→ **What you need to do**
Please copy each line in the records below that contains the string "developer".

→ **Working data**
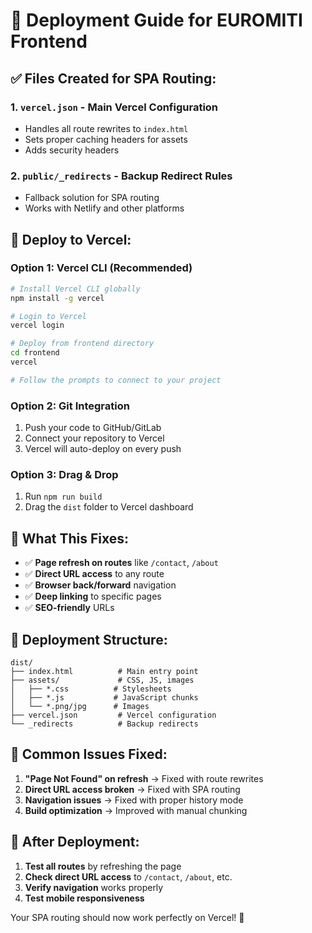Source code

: # 🚀 Deployment Guide for EUROMITI Frontend

## ✅ **Files Created for SPA Routing:**

### **1. `vercel.json`** - Main Vercel Configuration
- Handles all route rewrites to `index.html`
- Sets proper caching headers for assets
- Adds security headers

### **2. `public/_redirects`** - Backup Redirect Rules
- Fallback solution for SPA routing
- Works with Netlify and other platforms

## 🚀 **Deploy to Vercel:**

### **Option 1: Vercel CLI (Recommended)**
```bash
# Install Vercel CLI globally
npm install -g vercel

# Login to Vercel
vercel login

# Deploy from frontend directory
cd frontend
vercel

# Follow the prompts to connect to your project
```

### **Option 2: Git Integration**
1. Push your code to GitHub/GitLab
2. Connect your repository to Vercel
3. Vercel will auto-deploy on every push

### **Option 3: Drag & Drop**
1. Run `npm run build`
2. Drag the `dist` folder to Vercel dashboard

## 🔧 **What This Fixes:**

- ✅ **Page refresh on routes** like `/contact`, `/about`
- ✅ **Direct URL access** to any route
- ✅ **Browser back/forward** navigation
- ✅ **Deep linking** to specific pages
- ✅ **SEO-friendly** URLs

## 📁 **Deployment Structure:**
```
dist/
├── index.html          # Main entry point
├── assets/             # CSS, JS, images
│   ├── *.css          # Stylesheets
│   ├── *.js           # JavaScript chunks
│   └── *.png/jpg      # Images
├── vercel.json         # Vercel configuration
└── _redirects          # Backup redirects
```

## 🚨 **Common Issues Fixed:**

1. **"Page Not Found" on refresh** → Fixed with route rewrites
2. **Direct URL access broken** → Fixed with SPA routing
3. **Navigation issues** → Fixed with proper history mode
4. **Build optimization** → Improved with manual chunking

## 🔄 **After Deployment:**

1. **Test all routes** by refreshing the page
2. **Check direct URL access** to `/contact`, `/about`, etc.
3. **Verify navigation** works properly
4. **Test mobile responsiveness**

Your SPA routing should now work perfectly on Vercel! 🎉

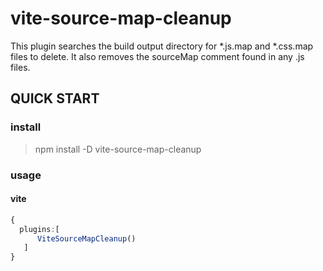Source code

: # vite-source-map-cleanup

This plugin searches the build output directory for *.js.map and *.css.map files to delete. It also removes the sourceMap comment found in any .js files.

## QUICK START

### install

> npm install -D vite-source-map-cleanup

### usage

#### vite

```typescript
{
  plugins:[
      ViteSourceMapCleanup()
   ]
}
```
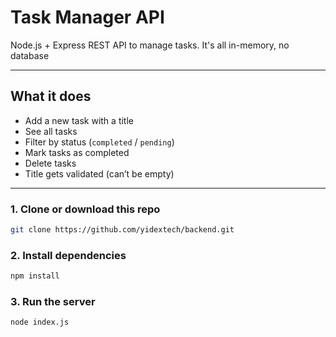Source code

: #  Task Manager API

Node.js + Express REST API to manage tasks. It's all in-memory, no database

---

##  What it does

- Add a new task with a title
- See all tasks
- Filter by status (`completed` / `pending`)
- Mark tasks as completed
- Delete tasks
- Title gets validated (can’t be empty)

---


### 1. Clone or download this repo

```bash
git clone https://github.com/yidextech/backend.git

```

### 2. Install dependencies
```bash
npm install
```
### 3. Run the server
```bash
node index.js
```

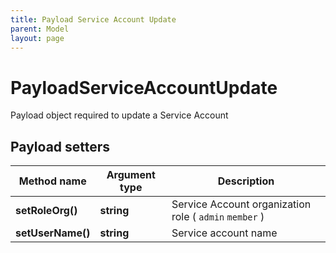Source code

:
 ```yaml
---
title: Payload Service Account Update
parent: Model
layout: page
---
```


# PayloadServiceAccountUpdate

Payload object required to update a Service Account

## Payload setters

Method name | Argument type | Description
------------ | ------------- | -------------
**setRoleOrg()** | **string** | Service Account organization role ( `admin` `member` )
**setUserName()** | **string** | Service account name

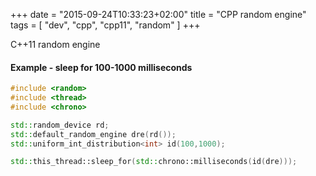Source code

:+++
date = "2015-09-24T10:33:23+02:00"
title = "CPP random engine"
tags = [ "dev", "cpp", "cpp11", "random" ]
+++

C++11 random engine

#### Example - sleep for 100-1000 milliseconds
```cpp
#include <random>
#include <thread>
#include <chrono>

std::random_device rd;
std::default_random_engine dre(rd());
std::uniform_int_distribution<int> id(100,1000);

std::this_thread::sleep_for(std::chrono::milliseconds(id(dre)));
```
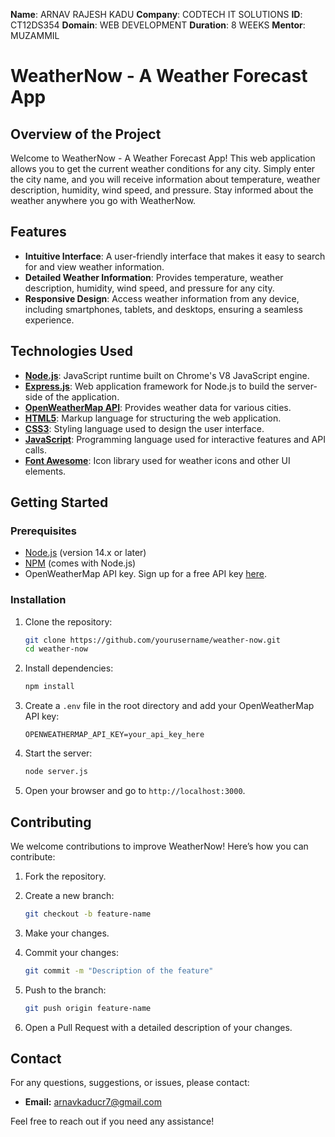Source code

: **Name**: ARNAV RAJESH KADU
**Company**: CODTECH IT SOLUTIONS
**ID**: CT12DS354
**Domain**: WEB DEVELOPMENT
**Duration**: 8 WEEKS
**Mentor**: MUZAMMIL

# WeatherNow - A Weather Forecast App

## Overview of the Project
Welcome to WeatherNow - A Weather Forecast App! This web application allows you to get the current weather conditions for any city. Simply enter the city name, and you will receive information about temperature, weather description, humidity, wind speed, and pressure. Stay informed about the weather anywhere you go with WeatherNow.

## Features
- **Intuitive Interface**: A user-friendly interface that makes it easy to search for and view weather information.
- **Detailed Weather Information**: Provides temperature, weather description, humidity, wind speed, and pressure for any city.
- **Responsive Design**: Access weather information from any device, including smartphones, tablets, and desktops, ensuring a seamless experience.

## Technologies Used
- **[Node.js](https://nodejs.org/)**: JavaScript runtime built on Chrome's V8 JavaScript engine.
- **[Express.js](https://expressjs.com/)**: Web application framework for Node.js to build the server-side of the application.
- **[OpenWeatherMap API](https://openweathermap.org/api)**: Provides weather data for various cities.
- **[HTML5](https://developer.mozilla.org/en-US/docs/Web/HTML/HTML5)**: Markup language for structuring the web application.
- **[CSS3](https://developer.mozilla.org/en-US/docs/Web/CSS/CSS_Overview)**: Styling language used to design the user interface.
- **[JavaScript](https://developer.mozilla.org/en-US/docs/Web/JavaScript)**: Programming language used for interactive features and API calls.
- **[Font Awesome](https://fontawesome.com/)**: Icon library used for weather icons and other UI elements.

## Getting Started

### Prerequisites
- [Node.js](https://nodejs.org/) (version 14.x or later)
- [NPM](https://www.npmjs.com/get-npm) (comes with Node.js)
- OpenWeatherMap API key. Sign up for a free API key [here](https://home.openweathermap.org/users/sign_up).

### Installation
1. Clone the repository:
    ```bash
    git clone https://github.com/yourusername/weather-now.git
    cd weather-now
    ```

2. Install dependencies:
    ```bash
    npm install
    ```

3. Create a `.env` file in the root directory and add your OpenWeatherMap API key:
    ```env
    OPENWEATHERMAP_API_KEY=your_api_key_here
    ```

4. Start the server:
    ```bash
    node server.js
    ```

5. Open your browser and go to `http://localhost:3000`.

## Contributing

We welcome contributions to improve WeatherNow! Here’s how you can contribute:

1. Fork the repository.
2. Create a new branch:
    ```bash
    git checkout -b feature-name
    ```

3. Make your changes.
4. Commit your changes:
    ```bash
    git commit -m "Description of the feature"
    ```

5. Push to the branch:
    ```bash
    git push origin feature-name
    ```

6. Open a Pull Request with a detailed description of your changes.

## Contact

For any questions, suggestions, or issues, please contact:

- **Email:** arnavkaducr7@gmail.com

Feel free to reach out if you need any assistance!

→ **Response to this exercise**
- **[HTML5](https://developer.mozilla.org/en-US/docs/Web/HTML/HTML5)**: Markup language for structuring the web application.
- **[CSS3](https://developer.mozilla.org/en-US/docs/Web/CSS/CSS_Overview)**: Styling language used to design the user interface.
- **[JavaScript](https://developer.mozilla.org/en-US/docs/Web/JavaScript)**: Programming language used for interactive features and API calls.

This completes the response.